*** Block opens ***
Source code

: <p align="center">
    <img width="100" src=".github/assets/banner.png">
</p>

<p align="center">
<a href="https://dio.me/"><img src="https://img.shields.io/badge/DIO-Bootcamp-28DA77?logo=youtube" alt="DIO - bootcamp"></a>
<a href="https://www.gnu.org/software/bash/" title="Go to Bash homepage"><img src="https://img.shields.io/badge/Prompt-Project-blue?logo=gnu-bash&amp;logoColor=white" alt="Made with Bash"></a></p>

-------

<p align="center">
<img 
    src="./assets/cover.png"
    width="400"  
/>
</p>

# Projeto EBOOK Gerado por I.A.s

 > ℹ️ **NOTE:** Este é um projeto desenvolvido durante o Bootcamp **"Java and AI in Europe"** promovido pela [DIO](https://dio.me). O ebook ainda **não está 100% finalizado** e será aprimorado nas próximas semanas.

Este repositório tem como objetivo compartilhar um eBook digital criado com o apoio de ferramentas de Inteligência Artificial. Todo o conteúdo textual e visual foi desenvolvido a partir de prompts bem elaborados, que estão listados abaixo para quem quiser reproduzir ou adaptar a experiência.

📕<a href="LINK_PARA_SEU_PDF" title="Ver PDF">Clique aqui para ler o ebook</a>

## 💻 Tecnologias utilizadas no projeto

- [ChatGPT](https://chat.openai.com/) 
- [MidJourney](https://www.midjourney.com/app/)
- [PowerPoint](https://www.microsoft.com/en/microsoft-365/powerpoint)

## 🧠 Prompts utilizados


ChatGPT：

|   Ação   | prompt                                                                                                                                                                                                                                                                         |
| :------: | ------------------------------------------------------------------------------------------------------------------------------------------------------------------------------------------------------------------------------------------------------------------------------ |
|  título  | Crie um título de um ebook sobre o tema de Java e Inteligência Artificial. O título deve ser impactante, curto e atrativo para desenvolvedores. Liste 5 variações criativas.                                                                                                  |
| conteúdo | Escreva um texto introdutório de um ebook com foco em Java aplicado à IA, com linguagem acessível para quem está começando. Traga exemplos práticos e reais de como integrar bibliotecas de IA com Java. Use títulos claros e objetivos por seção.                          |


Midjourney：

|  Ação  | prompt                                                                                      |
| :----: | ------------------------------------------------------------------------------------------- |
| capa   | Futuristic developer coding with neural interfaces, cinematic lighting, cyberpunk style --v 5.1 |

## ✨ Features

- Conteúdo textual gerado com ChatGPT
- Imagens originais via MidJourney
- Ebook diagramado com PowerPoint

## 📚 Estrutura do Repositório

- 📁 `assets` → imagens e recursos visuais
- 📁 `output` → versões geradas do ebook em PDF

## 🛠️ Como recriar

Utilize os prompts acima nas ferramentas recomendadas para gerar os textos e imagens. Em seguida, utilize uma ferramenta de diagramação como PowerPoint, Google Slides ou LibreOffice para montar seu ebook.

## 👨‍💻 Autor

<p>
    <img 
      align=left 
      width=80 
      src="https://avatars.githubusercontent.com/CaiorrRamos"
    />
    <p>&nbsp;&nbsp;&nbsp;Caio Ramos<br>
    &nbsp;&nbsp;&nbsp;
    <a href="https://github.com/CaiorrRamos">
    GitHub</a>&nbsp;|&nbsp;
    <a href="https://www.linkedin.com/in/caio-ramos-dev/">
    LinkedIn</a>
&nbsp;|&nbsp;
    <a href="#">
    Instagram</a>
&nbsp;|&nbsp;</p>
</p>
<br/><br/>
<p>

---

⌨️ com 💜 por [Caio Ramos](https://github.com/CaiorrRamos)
*** Block closes ***
## What you will do:
Repeat exactly the lines of the records from the one containing "<p>&nbsp;&nbsp;&nbsp;Caio Ramos<br>" to the last, and include no line outside that stretch.

## Reply:
    <p>&nbsp;&nbsp;&nbsp;Caio Ramos<br>
    &nbsp;&nbsp;&nbsp;
    <a href="https://github.com/CaiorrRamos">
    GitHub</a>&nbsp;|&nbsp;
    <a href="https://www.linkedin.com/in/caio-ramos-dev/">
    LinkedIn</a>
&nbsp;|&nbsp;
    <a href="#">
    Instagram</a>
&nbsp;|&nbsp;</p>
</p>
<br/><br/>
<p>

---

⌨️ com 💜 por [Caio Ramos](https://github.com/CaiorrRamos)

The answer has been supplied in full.